→ **What to produce**
In the records below, locate the line containing "no hubiera llovido!", then output that line and all later lines exactly, through the last one.

-=-=-

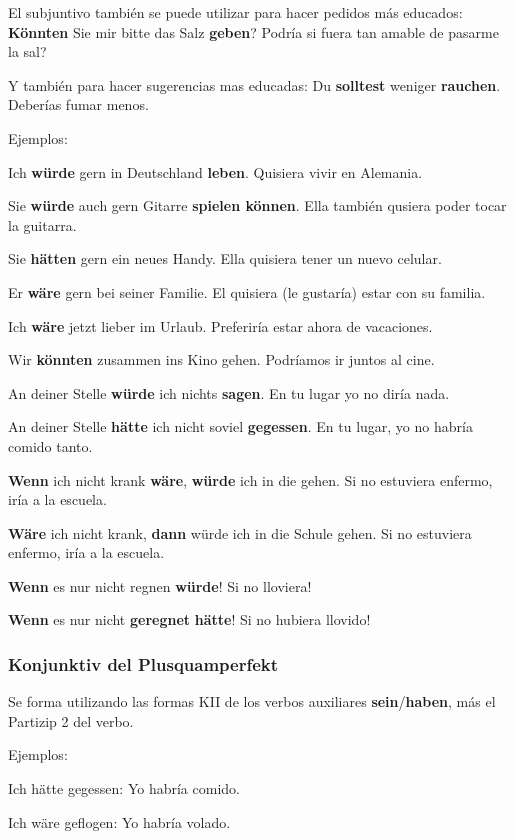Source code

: El subjuntivo también se puede utilizar para hacer pedidos más educados: \textbf{Könnten} Sie mir bitte das Salz \textbf{geben}? Podría si fuera tan amable de pasarme la sal?

Y también para hacer sugerencias mas educadas: Du \textbf{solltest} weniger \textbf{rauchen}. Deberías fumar menos.


Ejemplos:

Ich \textbf{würde} gern in Deutschland \textbf{leben}. Quisiera vivir en Alemania.

Sie \textbf{würde} auch gern Gitarre \textbf{spielen können}. Ella también qusiera poder tocar la guitarra.

Sie \textbf{hätten} gern ein neues Handy. Ella quisiera tener un nuevo celular.

Er \textbf{wäre} gern bei seiner Familie. El quisiera (le gustaría) estar con su familia.

Ich \textbf{wäre} jetzt lieber im Urlaub. Preferiría estar ahora de vacaciones.

Wir \textbf{könnten} zusammen ins Kino gehen. Podríamos ir juntos al cine.

An deiner Stelle \textbf{würde} ich nichts \textbf{sagen}. En tu lugar yo no diría nada.

An deiner Stelle \textbf{hätte} ich nicht soviel \textbf{gegessen}. En tu lugar, yo no habría comido tanto.

 \textbf{Wenn} ich nicht krank \textbf{wäre}, \textbf{würde} ich in die gehen. Si no estuviera enfermo, iría a la escuela.

\textbf{Wäre} ich nicht krank, \textbf{dann} würde ich in die Schule gehen. Si no estuviera enfermo, iría a la escuela.

\textbf{Wenn} es nur nicht regnen \textbf{würde}! Si no lloviera!

\textbf{Wenn} es nur nicht \textbf{geregnet} \textbf{hätte}! Si no hubiera llovido!

\subsubsection{Konjunktiv del Plusquamperfekt}
Se forma utilizando las formas KII de los verbos auxiliares \textbf{sein}/\textbf{haben}, más el Partizip 2 del verbo.

Ejemplos:

Ich hätte gegessen: Yo habría comido.

Ich wäre geflogen: Yo habría volado.

\clearpage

-=-=-

→ **Solution to this exercise**
\textbf{Wenn} es nur nicht \textbf{geregnet} \textbf{hätte}! Si no hubiera llovido!

\subsubsection{Konjunktiv del Plusquamperfekt}
Se forma utilizando las formas KII de los verbos auxiliares \textbf{sein}/\textbf{haben}, más el Partizip 2 del verbo.

Ejemplos:

Ich hätte gegessen: Yo habría comido.

Ich wäre geflogen: Yo habría volado.

\clearpage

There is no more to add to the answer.